### Data listing
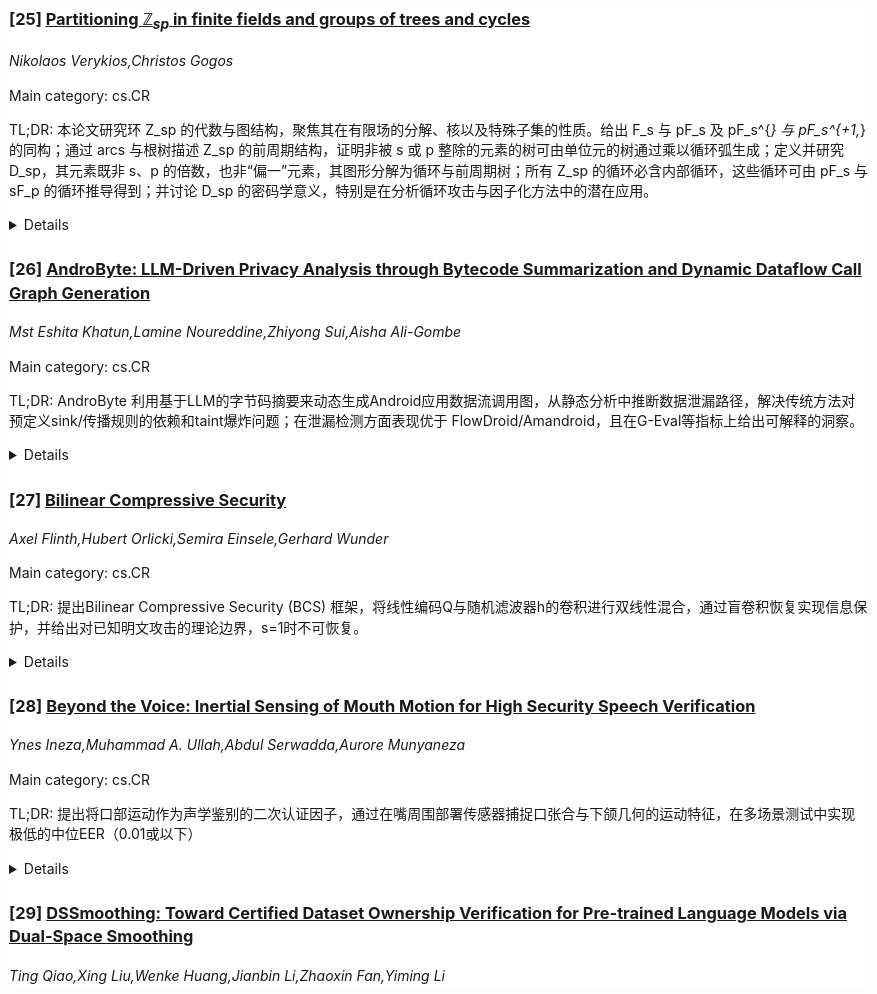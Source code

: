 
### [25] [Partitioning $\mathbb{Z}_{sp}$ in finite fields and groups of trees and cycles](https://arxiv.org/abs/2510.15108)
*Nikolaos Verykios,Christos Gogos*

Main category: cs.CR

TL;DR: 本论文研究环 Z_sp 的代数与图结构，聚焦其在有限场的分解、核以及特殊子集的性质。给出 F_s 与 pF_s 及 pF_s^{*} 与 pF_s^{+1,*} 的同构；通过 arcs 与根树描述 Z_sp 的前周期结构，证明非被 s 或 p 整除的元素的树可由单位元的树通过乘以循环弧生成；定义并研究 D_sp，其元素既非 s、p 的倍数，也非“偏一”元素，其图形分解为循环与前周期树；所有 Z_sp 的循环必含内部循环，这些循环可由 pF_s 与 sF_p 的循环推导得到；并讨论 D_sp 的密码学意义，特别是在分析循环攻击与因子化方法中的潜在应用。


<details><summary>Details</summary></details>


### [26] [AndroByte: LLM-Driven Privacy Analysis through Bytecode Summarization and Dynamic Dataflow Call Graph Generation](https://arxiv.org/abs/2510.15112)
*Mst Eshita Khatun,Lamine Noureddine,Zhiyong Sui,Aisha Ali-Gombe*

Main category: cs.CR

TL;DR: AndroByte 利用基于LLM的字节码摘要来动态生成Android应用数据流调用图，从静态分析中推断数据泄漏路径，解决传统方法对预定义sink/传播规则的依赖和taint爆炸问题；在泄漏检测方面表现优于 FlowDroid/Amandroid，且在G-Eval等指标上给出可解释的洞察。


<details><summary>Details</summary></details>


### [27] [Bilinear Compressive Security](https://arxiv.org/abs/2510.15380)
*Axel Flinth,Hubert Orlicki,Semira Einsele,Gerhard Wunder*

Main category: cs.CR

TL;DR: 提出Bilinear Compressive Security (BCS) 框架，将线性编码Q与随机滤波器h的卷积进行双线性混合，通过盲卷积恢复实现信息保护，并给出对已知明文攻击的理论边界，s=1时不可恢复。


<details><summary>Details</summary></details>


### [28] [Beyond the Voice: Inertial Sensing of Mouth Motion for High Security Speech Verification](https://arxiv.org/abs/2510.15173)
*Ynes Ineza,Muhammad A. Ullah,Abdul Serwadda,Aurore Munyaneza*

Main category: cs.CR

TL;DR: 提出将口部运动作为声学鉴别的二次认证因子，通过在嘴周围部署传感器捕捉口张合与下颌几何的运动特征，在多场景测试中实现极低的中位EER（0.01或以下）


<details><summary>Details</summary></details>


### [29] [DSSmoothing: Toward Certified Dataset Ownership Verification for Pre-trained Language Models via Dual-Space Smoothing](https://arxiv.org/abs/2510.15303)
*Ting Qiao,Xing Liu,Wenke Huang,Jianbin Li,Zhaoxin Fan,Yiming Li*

### Exercise prompt
In the listing, find every line containing the word "Verification" and list it.

### Task response
### [28] [Beyond the Voice: Inertial Sensing of Mouth Motion for High Security Speech Verification](https://arxiv.org/abs/2510.15173)
### [29] [DSSmoothing: Toward Certified Dataset Ownership Verification for Pre-trained Language Models via Dual-Space Smoothing](https://arxiv.org/abs/2510.15303)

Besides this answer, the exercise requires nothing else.